Description
Hey I am trying to pull the model from huggingface repo using
AutoModelForMaskedLM.from_pretrained( 'mosaicml/mosaic-bert-base-seqlen-2048', trust_remote_code=True, revision='b7a0389')
(with revision param and without) I am getting the same error that goes like this:
ValueError: The model class you are passing has a
config_classattribute that is not consistent with the config class you passed (model has <class 'transformers.models.bert.configuration_bert.BertConfig'> and you passed <class 'transformers_modules.mosaicml.mosaic-bert-base-seqlen-2048.b7a0389deadf7a7261a3e5e7ea0680d8ba12232f.configuration_bert.BertConfig'>. Fix one of those so they match!
Do you have any suggestion as to why this might be the case?

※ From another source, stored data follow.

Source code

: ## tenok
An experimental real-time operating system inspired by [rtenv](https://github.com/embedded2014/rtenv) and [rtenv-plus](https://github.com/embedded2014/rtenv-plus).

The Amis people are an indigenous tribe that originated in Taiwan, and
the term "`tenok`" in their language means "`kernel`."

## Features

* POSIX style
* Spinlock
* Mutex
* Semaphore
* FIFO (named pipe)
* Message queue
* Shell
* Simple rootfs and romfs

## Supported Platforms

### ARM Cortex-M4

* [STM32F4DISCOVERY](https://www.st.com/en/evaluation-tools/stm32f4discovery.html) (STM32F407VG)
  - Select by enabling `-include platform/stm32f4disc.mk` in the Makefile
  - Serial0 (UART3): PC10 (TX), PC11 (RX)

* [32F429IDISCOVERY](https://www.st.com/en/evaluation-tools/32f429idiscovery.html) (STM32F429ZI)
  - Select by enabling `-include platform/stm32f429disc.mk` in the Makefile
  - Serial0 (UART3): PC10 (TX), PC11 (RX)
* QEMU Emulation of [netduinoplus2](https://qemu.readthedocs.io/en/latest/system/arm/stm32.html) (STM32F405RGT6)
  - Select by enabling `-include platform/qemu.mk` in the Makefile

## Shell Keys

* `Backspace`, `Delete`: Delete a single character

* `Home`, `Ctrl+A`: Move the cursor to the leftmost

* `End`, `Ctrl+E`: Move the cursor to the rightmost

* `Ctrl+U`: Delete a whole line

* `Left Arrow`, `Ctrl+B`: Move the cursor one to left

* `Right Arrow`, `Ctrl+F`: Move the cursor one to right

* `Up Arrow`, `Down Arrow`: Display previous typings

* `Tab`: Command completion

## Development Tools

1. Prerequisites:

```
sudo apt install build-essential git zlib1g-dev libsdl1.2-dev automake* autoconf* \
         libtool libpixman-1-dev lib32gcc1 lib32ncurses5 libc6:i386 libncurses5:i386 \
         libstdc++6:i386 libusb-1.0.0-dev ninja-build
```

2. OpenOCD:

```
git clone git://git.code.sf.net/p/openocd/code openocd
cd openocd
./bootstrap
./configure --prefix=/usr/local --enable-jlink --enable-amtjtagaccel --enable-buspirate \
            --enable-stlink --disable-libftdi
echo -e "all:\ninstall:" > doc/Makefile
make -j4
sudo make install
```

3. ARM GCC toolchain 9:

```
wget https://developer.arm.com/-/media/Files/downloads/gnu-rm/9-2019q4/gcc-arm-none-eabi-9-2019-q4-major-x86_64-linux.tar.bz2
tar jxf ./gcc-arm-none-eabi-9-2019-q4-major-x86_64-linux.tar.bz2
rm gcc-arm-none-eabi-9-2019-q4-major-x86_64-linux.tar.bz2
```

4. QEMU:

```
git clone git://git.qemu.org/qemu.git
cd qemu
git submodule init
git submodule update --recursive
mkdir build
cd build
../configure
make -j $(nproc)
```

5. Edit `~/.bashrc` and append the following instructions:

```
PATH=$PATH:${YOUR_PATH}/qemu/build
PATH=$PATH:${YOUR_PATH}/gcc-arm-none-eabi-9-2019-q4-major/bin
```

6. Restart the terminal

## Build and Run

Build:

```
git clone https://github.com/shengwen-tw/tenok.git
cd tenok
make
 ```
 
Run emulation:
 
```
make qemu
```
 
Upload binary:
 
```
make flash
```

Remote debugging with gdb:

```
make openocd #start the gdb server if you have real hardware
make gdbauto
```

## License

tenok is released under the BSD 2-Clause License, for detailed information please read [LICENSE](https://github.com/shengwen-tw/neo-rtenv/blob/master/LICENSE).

When I do this : BertModel.from_pretrained('mosaicml/mosaic-bert-base-seqlen-2048')
It seem to work correctly although I am not sure if the flash attention will work correctly given this statement "This model requires that trust_remote_code=True be passed to the from_pretrained method. This is because we train using FlashAttention (Dao et al. 2022), which is not part of the transformers library and depends on Triton and some custom PyTorch code." in the model card, and class BertModel don't have parameter trust_remote_code.